ASSIGNED TASK — Please retype every record exactly as it appears, omitting the pictures.

INFORMATION —
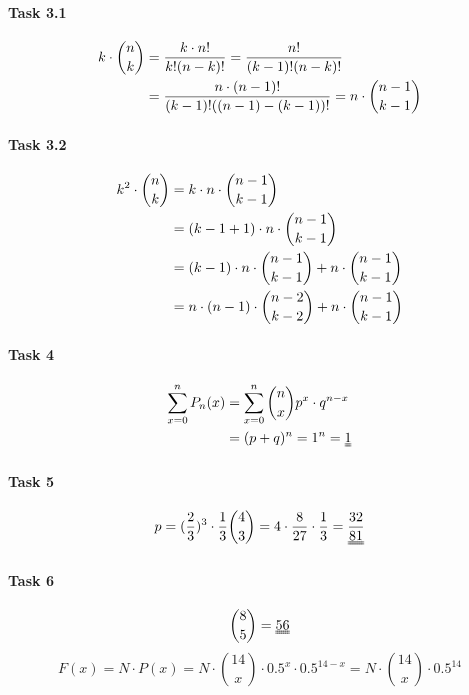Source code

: \documentclass{scrreprt}
\begin{document}
\paragraph*{Task 3.1}
\begin{align}
k \cdot \binom{n}{k} &= \frac{k \cdot n!}{k!(n-k)!} = \frac{n!}{(k-1)!(n-k)!} \notag \\ 
&= \frac{n \cdot (n-1)!}{(k-1)!((n-1)-(k-1))!} = n \cdot \binom{n-1}{k-1}
\end{align}

\paragraph*{Task 3.2}
\begin{align}
k^2 \cdot \binom{n}{k} &= k \cdot n \cdot \binom{n-1}{k-1} \notag \\
&= (k-1+1) \cdot n \cdot \binom{n-1}{k-1} \notag\\
&= (k-1) \cdot n \cdot \binom{n-1}{k-1} + n \cdot \binom{n-1}{k-1} \notag\\
&= n \cdot (n-1) \cdot \binom{n-2}{k-2} + n \cdot \binom{n-1}{k-1}
\end{align}

\paragraph*{Task 4}
\begin{align}
\sum\limits_{x=0}^{n} P_n(x) &= \sum\limits_{x=0}^{n} \binom{n}{x} p^x \cdot q^{n-x} \notag\\
&=(p+q)^n = 1^n = \uuline{1}
\end{align}

\paragraph*{Task 5}
\begin{equation}
p = (\frac{2}{3})^{3} \cdot \frac{1}{3} \binom{4}{3} = 4 \cdot \frac{8}{27} \cdot \frac{1}{3} = \uuline{\frac{32}{81}}
\end{equation}

\paragraph*{Task 6}
\begin{equation}
\binom{8}{5} = \uuline{56}
\end{equation}
\begin{equation}
F(x) = N \cdot P(x) = N \cdot \binom{14}{x} \cdot 0.5^x \cdot 0.5^{14-x} = N \cdot \binom{14}{x}\cdot 0.5^{14}
\end{equation}
\end{document}
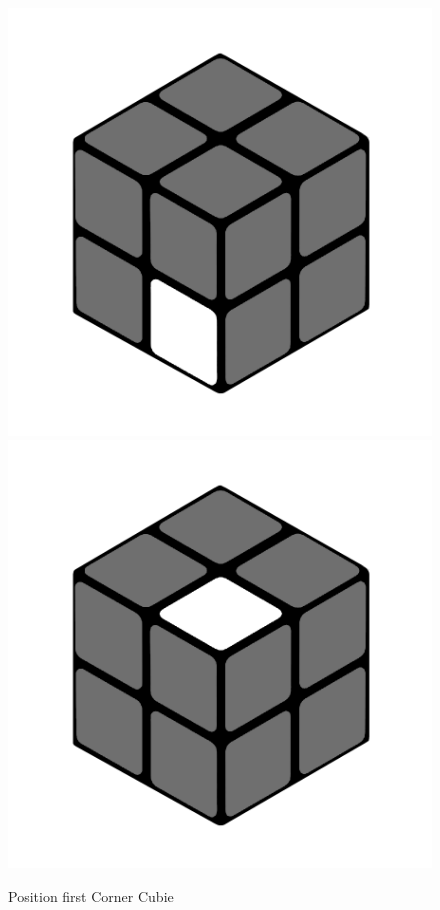 \documentclass[12pt,a4paper]{article}
\theoremstyle{custom}
\begin{document}
\begin{figure}[H]
\centering
\includegraphics[scale=0.12]{e1_s1_s1.png}
\includegraphics[scale=0.12]{e1_s1_s2.png}
\caption{Position first Corner Cubie}
\label{Figure_FirstCornercubie}
\end{figure}
\end{document}
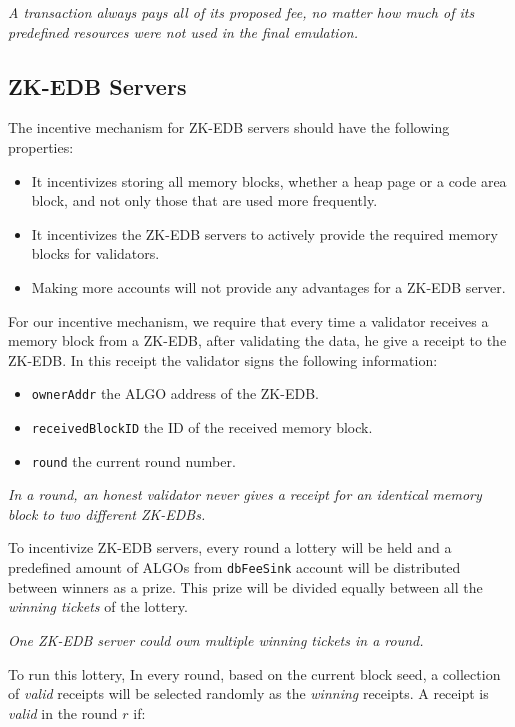 \documentclass[11pt, A4]{article}
\begin{document}
    \emph{A transaction always pays all of its proposed fee, no matter how much of its predefined resources were not
    used in the final emulation.}

    \subsection{ZK-EDB Servers}\label{subsec:zk-edb-servers}

    The incentive mechanism for ZK-EDB servers should have the following properties:

    \begin{itemize}
        \item It incentivizes storing all memory blocks, whether a heap page or a code area block, and not only those
        that are used more frequently.
        \item It incentivizes the ZK-EDB servers to actively provide the required memory blocks for validators.
        \item Making more accounts will not provide any advantages for a ZK-EDB server.
    \end{itemize}

    For our incentive mechanism, we require that every time a validator receives a memory block from a ZK-EDB, after
    validating the data, he give a receipt to the ZK-EDB. In this receipt the validator signs the following information:

    \begin{itemize}
        \item \texttt{ownerAddr} the ALGO address of the ZK-EDB\@.
        \item \texttt{receivedBlockID} the ID of the received memory block.
        \item \texttt{round} the current round number.
    \end{itemize}

    \emph{In a round, an honest validator never gives a receipt for an identical memory block to two different ZK-EDBs.}

    To incentivize ZK-EDB servers, every round a lottery will be held and a predefined amount of ALGOs from
    \texttt{dbFeeSink} account will be distributed between winners as a prize. This prize will be divided equally
    between all the \emph{winning tickets} of the lottery.

    \emph{One ZK-EDB server could own multiple winning tickets in a round.}

    To run this lottery, In every round, based on the current block seed, a collection of \emph{valid} receipts will be
    selected randomly as the \emph{winning} receipts. A receipt is \emph{valid} in the round \(r\) if:
\end{document}
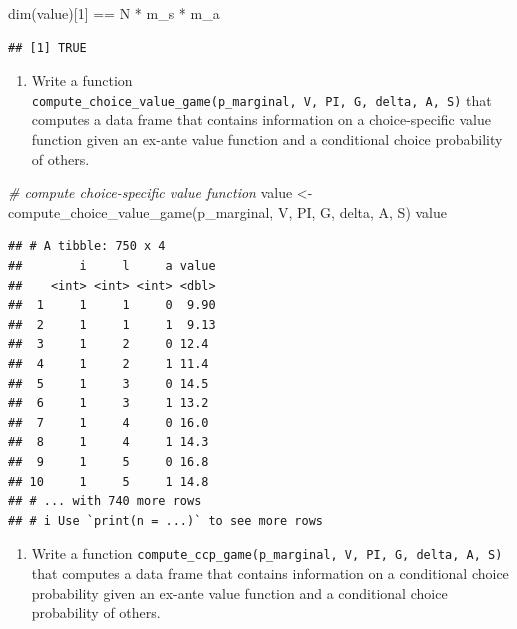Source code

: \documentclass[
]{book}
\newenvironment{Shaded}{\begin{snugshade}}{\end{snugshade}}
\newcommand{\CommentTok}[1]{\textcolor[rgb]{0.56,0.35,0.01}{\textit{#1}}}
\newcommand{\DecValTok}[1]{\textcolor[rgb]{0.00,0.00,0.81}{#1}}
\newcommand{\FunctionTok}[1]{\textcolor[rgb]{0.00,0.00,0.00}{#1}}
\newcommand{\NormalTok}[1]{#1}
\newcommand{\OtherTok}[1]{\textcolor[rgb]{0.56,0.35,0.01}{#1}}
\newcommand{\SpecialCharTok}[1]{\textcolor[rgb]{0.00,0.00,0.00}{#1}}
\providecommand{\tightlist}{%
  \setlength{\itemsep}{0pt}\setlength{\parskip}{0pt}}
\begin{document}
\begin{Shaded}
\begin{Highlighting}[]
\FunctionTok{dim}\NormalTok{(value)[}\DecValTok{1}\NormalTok{] }\SpecialCharTok{==}\NormalTok{ N }\SpecialCharTok{*}\NormalTok{ m\_s }\SpecialCharTok{*}\NormalTok{ m\_a}
\end{Highlighting}
\end{Shaded}

\begin{verbatim}
## [1] TRUE
\end{verbatim}

\begin{enumerate}
\def\labelenumi{\arabic{enumi}.}
\setcounter{enumi}{8}
\tightlist
\item
  Write a function \texttt{compute\_choice\_value\_game(p\_marginal,\ V,\ PI,\ G,\ delta,\ A,\ S)} that computes a data frame that contains information on a choice-specific value function given an ex-ante value function and a conditional choice probability of others.
\end{enumerate}

\begin{Shaded}
\begin{Highlighting}[]
\CommentTok{\# compute choice{-}specific value function}
\NormalTok{value }\OtherTok{\textless{}{-}} \FunctionTok{compute\_choice\_value\_game}\NormalTok{(p\_marginal, V, PI, G, delta, A, S)}
\NormalTok{value}
\end{Highlighting}
\end{Shaded}

\begin{verbatim}
## # A tibble: 750 x 4
##        i     l     a value
##    <int> <int> <int> <dbl>
##  1     1     1     0  9.90
##  2     1     1     1  9.13
##  3     1     2     0 12.4 
##  4     1     2     1 11.4 
##  5     1     3     0 14.5 
##  6     1     3     1 13.2 
##  7     1     4     0 16.0 
##  8     1     4     1 14.3 
##  9     1     5     0 16.8 
## 10     1     5     1 14.8 
## # ... with 740 more rows
## # i Use `print(n = ...)` to see more rows
\end{verbatim}

\begin{enumerate}
\def\labelenumi{\arabic{enumi}.}
\setcounter{enumi}{9}
\tightlist
\item
  Write a function \texttt{compute\_ccp\_game(p\_marginal,\ V,\ PI,\ G,\ delta,\ A,\ S)} that computes a data frame that contains information on a conditional choice probability given an ex-ante value function and a conditional choice probability of others.
\end{enumerate}
\end{document}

EXERCISE RESULT —
Source code

: \documentclass{scrreprt}
\begin{document}
\paragraph*{Task 3.1}
\begin{align}
k \cdot \binom{n}{k} &= \frac{k \cdot n!}{k!(n-k)!} = \frac{n!}{(k-1)!(n-k)!} \notag \\ 
&= \frac{n \cdot (n-1)!}{(k-1)!((n-1)-(k-1))!} = n \cdot \binom{n-1}{k-1}
\end{align}

\paragraph*{Task 3.2}
\begin{align}
k^2 \cdot \binom{n}{k} &= k \cdot n \cdot \binom{n-1}{k-1} \notag \\
&= (k-1+1) \cdot n \cdot \binom{n-1}{k-1} \notag\\
&= (k-1) \cdot n \cdot \binom{n-1}{k-1} + n \cdot \binom{n-1}{k-1} \notag\\
&= n \cdot (n-1) \cdot \binom{n-2}{k-2} + n \cdot \binom{n-1}{k-1}
\end{align}

\paragraph*{Task 4}
\begin{align}
\sum\limits_{x=0}^{n} P_n(x) &= \sum\limits_{x=0}^{n} \binom{n}{x} p^x \cdot q^{n-x} \notag\\
&=(p+q)^n = 1^n = \uuline{1}
\end{align}

\paragraph*{Task 5}
\begin{equation}
p = (\frac{2}{3})^{3} \cdot \frac{1}{3} \binom{4}{3} = 4 \cdot \frac{8}{27} \cdot \frac{1}{3} = \uuline{\frac{32}{81}}
\end{equation}

\paragraph*{Task 6}
\begin{equation}
\binom{8}{5} = \uuline{56}
\end{equation}
\begin{equation}
F(x) = N \cdot P(x) = N \cdot \binom{14}{x} \cdot 0.5^x \cdot 0.5^{14-x} = N \cdot \binom{14}{x}\cdot 0.5^{14}
\end{equation}
\end{document}
 \documentclass[12pt,a4paper]{article}
\theoremstyle{custom}
\begin{document}
\begin{figure}[H]
\centering
\includegraphics[scale=0.12]{e1_s1_s1.png}
\includegraphics[scale=0.12]{e1_s1_s2.png}
\caption{Position first Corner Cubie}
\label{Figure_FirstCornercubie}
\end{figure}
\end{document}
 \documentclass[11pt, A4]{article}
\begin{document}
    \emph{A transaction always pays all of its proposed fee, no matter how much of its predefined resources were not
    used in the final emulation.}

    \subsection{ZK-EDB Servers}\label{subsec:zk-edb-servers}

    The incentive mechanism for ZK-EDB servers should have the following properties:

    \begin{itemize}
        \item It incentivizes storing all memory blocks, whether a heap page or a code area block, and not only those
        that are used more frequently.
        \item It incentivizes the ZK-EDB servers to actively provide the required memory blocks for validators.
        \item Making more accounts will not provide any advantages for a ZK-EDB server.
    \end{itemize}

    For our incentive mechanism, we require that every time a validator receives a memory block from a ZK-EDB, after
    validating the data, he give a receipt to the ZK-EDB. In this receipt the validator signs the following information:

    \begin{itemize}
        \item \texttt{ownerAddr} the ALGO address of the ZK-EDB\@.
        \item \texttt{receivedBlockID} the ID of the received memory block.
        \item \texttt{round} the current round number.
    \end{itemize}

    \emph{In a round, an honest validator never gives a receipt for an identical memory block to two different ZK-EDBs.}

    To incentivize ZK-EDB servers, every round a lottery will be held and a predefined amount of ALGOs from
    \texttt{dbFeeSink} account will be distributed between winners as a prize. This prize will be divided equally
    between all the \emph{winning tickets} of the lottery.

    \emph{One ZK-EDB server could own multiple winning tickets in a round.}

    To run this lottery, In every round, based on the current block seed, a collection of \emph{valid} receipts will be
    selected randomly as the \emph{winning} receipts. A receipt is \emph{valid} in the round \(r\) if:
\end{document}
Source code

: \documentclass[
]{book}
\newenvironment{Shaded}{\begin{snugshade}}{\end{snugshade}}
\newcommand{\CommentTok}[1]{\textcolor[rgb]{0.56,0.35,0.01}{\textit{#1}}}
\newcommand{\DecValTok}[1]{\textcolor[rgb]{0.00,0.00,0.81}{#1}}
\newcommand{\FunctionTok}[1]{\textcolor[rgb]{0.00,0.00,0.00}{#1}}
\newcommand{\NormalTok}[1]{#1}
\newcommand{\OtherTok}[1]{\textcolor[rgb]{0.56,0.35,0.01}{#1}}
\newcommand{\SpecialCharTok}[1]{\textcolor[rgb]{0.00,0.00,0.00}{#1}}
\providecommand{\tightlist}{%
  \setlength{\itemsep}{0pt}\setlength{\parskip}{0pt}}
\begin{document}
\begin{Shaded}
\begin{Highlighting}[]
\FunctionTok{dim}\NormalTok{(value)[}\DecValTok{1}\NormalTok{] }\SpecialCharTok{==}\NormalTok{ N }\SpecialCharTok{*}\NormalTok{ m\_s }\SpecialCharTok{*}\NormalTok{ m\_a}
\end{Highlighting}
\end{Shaded}

\begin{verbatim}
## [1] TRUE
\end{verbatim}

\begin{enumerate}
\def\labelenumi{\arabic{enumi}.}
\setcounter{enumi}{8}
\tightlist
\item
  Write a function \texttt{compute\_choice\_value\_game(p\_marginal,\ V,\ PI,\ G,\ delta,\ A,\ S)} that computes a data frame that contains information on a choice-specific value function given an ex-ante value function and a conditional choice probability of others.
\end{enumerate}

\begin{Shaded}
\begin{Highlighting}[]
\CommentTok{\# compute choice{-}specific value function}
\NormalTok{value }\OtherTok{\textless{}{-}} \FunctionTok{compute\_choice\_value\_game}\NormalTok{(p\_marginal, V, PI, G, delta, A, S)}
\NormalTok{value}
\end{Highlighting}
\end{Shaded}

\begin{verbatim}
## # A tibble: 750 x 4
##        i     l     a value
##    <int> <int> <int> <dbl>
##  1     1     1     0  9.90
##  2     1     1     1  9.13
##  3     1     2     0 12.4 
##  4     1     2     1 11.4 
##  5     1     3     0 14.5 
##  6     1     3     1 13.2 
##  7     1     4     0 16.0 
##  8     1     4     1 14.3 
##  9     1     5     0 16.8 
## 10     1     5     1 14.8 
## # ... with 740 more rows
## # i Use `print(n = ...)` to see more rows
\end{verbatim}

\begin{enumerate}
\def\labelenumi{\arabic{enumi}.}
\setcounter{enumi}{9}
\tightlist
\item
  Write a function \texttt{compute\_ccp\_game(p\_marginal,\ V,\ PI,\ G,\ delta,\ A,\ S)} that computes a data frame that contains information on a conditional choice probability given an ex-ante value function and a conditional choice probability of others.
\end{enumerate}
\end{document}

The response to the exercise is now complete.